Conservad, pues, vuestros genuinos valores humanos, que son
también cristianos. Y sin olvidar vuestras raíces históricas, fortificadlas ala
luz de Cristo, siguiendo la enseñanza de vuestros obispos y sacerdotes. Vosotros,
agentes de la pastoral, respetando la cultura de vuestras gentes y promoviendo
todo lo bueno que tienen, procurad completarlo con la luz del Evangelio. Con
ello no destruís su cultura, sino que la lleváis ala perfección, como Jesucristo
perfeccionó la antigua ley en el sermón del monte, en los bien conocidos
párrafos en que repite: Se os ha dicho antes . . ., pero Yo os digo . . . Hay que
presentar, pues, a los fieles toda la novedad cristiana en campo doctrinal y
moral. Que esa respetuosa evangelización eleve cada vez más la vida humana,
cristiana, familiar y social de vuestros fieles, del mundo campesino del Perú.

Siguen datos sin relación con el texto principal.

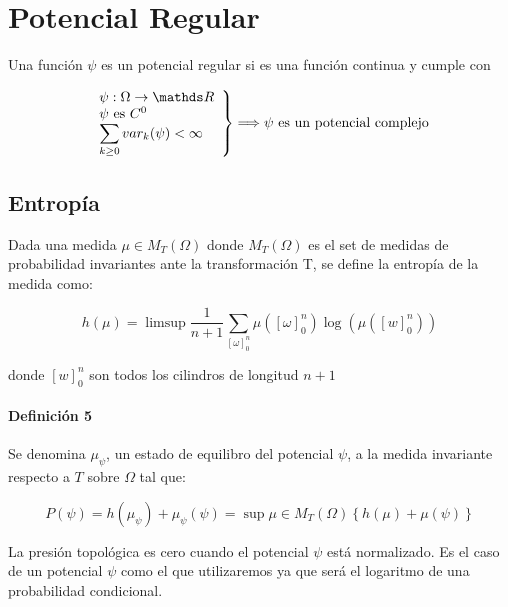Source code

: \section{Potencial Regular}


Una función $\psi$ es un potencial regular si es una función continua y cumple con \cite{keller_equilibrium_1998}

\begin{align*}
\left. \begin{array}{l}
     \psi : \Omega \to \reals  \\
     \psi \text{ es } C^0 \\ 
     \displaystyle \sum_{k\geq0} var_k(\psi) < \infty
\end{array} \right\}
\Longrightarrow \psi \text{ es un potencial complejo}
\end{align*}

\subsection{Entropía}

Dada una medida $\mu \in M_T(\Omega)$ donde $M_T(\Omega)$  es el set de medidas de probabilidad invariantes ante la transformación T, se define la entropía de la medida como:

\begin{equation}
    h(\mu) = \limsup{\frac{1}{n+1} \sum_{[\omega]_0^n} \mu([\omega]_0^n) \log(\mu([w]_0^n))}
    \label{eqn:entropia}
\end{equation}

donde $[w]_0^n$ son todos los cilindros de longitud $n+1$

\paragraph{Definición 5} Se denomina $\mu_\psi$, un estado de equilibro del potencial $\psi$, a la medida invariante respecto a $T$ sobre $\Omega$ tal que:

\begin{equation}
    P(\psi) = h(\mu_\psi) + \mu_\psi (\psi) = \sup_{}\mu \in M_T(\Omega) \left\{ h(\mu)+\mu(\psi)\right\}
    \label{eqn:presiontopo}
\end{equation}

La presión topológica es cero cuando el potencial $\psi$ está normalizado. Es el caso de un potencial $\psi$ como el que utilizaremos ya que será el logaritmo de una probabilidad condicional\cite{keller_equilibrium_1998}.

8. Volvamos una vez más al campo de Booz, del que nos habla el texto bíblico de
esta paraliturgia.
El Antiguo Testamento nos enseña que Rut fue la esposa de Booz y, a través de su hijo Jesé, la abuela del rey David. De la estirpe de éste
ha nacido el Mesías, Jesús de Nazaret.
Así, pues, el campo de segadores en que
trabaja Rut la moabita, ha entrado en la larga genealogía de la espera del
Mesías, del Salvador, a cuya venida se preparaban todas las generaciones del
antiguo Israel.
Apoyándome en esa Palabra de Dios, deseo a todos vosotros,
agricultores y campesinos, que el trabajo del campo se convierta para cada uno
de vosotros en una participación en la obra redentora de Jesucristo, el Salvador
del mundo.
Vosotros podéis comprender mejor el mensaje de Jesús, que hablaba con
frecuencia de la hierba del campo, del lirio, de los pájaros, del sembrador que
lanza la semilla, del pastor que cuida el rebaño, del agricultor que poda las
plantas.
Tratad, por ello, de sentir la presencia de Dios en la naturaleza, en
la Providencia que con la luz, la lluvia o el calor nutre y hace crecer los
sembríos. Poned en vuestros surcos o campos una mirada a Dios y una oración por
vosotros y por los demás.
Unidos a Jesús, que trabajó como vosotros con sus
manos, sentid la dignidad de vuestra condición de campesinos. Poned en ella el
espíritu de servicio, precioso, de quien procura alimentos para la sociedad y
colabora en los planes de Dios. Así podréis sentiros plenamente orgullosos de
vuestra contribución al bien de todos.
Para concluir, con profundo respeto y
estima por vosotros, dejo a cada campesino del Perú un abrazo de padre y amigo;
a cada hogar vuestro, una cordial bendición; una plegaria por vuestras esposas y
seres queridos; una caricia, para que a llevéis vosotros a cada uno de vuestros
hijos. La Madre Santísima del Carmen, cuya imagen de Paucartambo voy a coronar
canónicamente, os acompañe y proteja.
Ancha cuyasqay Qosqo runakuna, anti
orqokunaq Patampi Tiyaq Wawallaykuna:
Jatum kusikuywanmi, sonqoy
llanllarinankama, kunam punchau qankunata imaynam kuyasqayta reqsechinaypaq
llaqtqykichisman chayamuni, taytaykichis jina, michiqniykíchís jina.
Dios Yayaq,
Dios Churiq, Dios Espíritu Santoq Sutimpi.
(Amados hijos campesinos del Cuzco y de todo el Ande Peruano: Con gran ilusión y
alegría llego hoy hasta vosotros para expresaros mi sincero y paternal afecto.
Dios Padre, Hijo y Espíritu Santo estén con vosotros).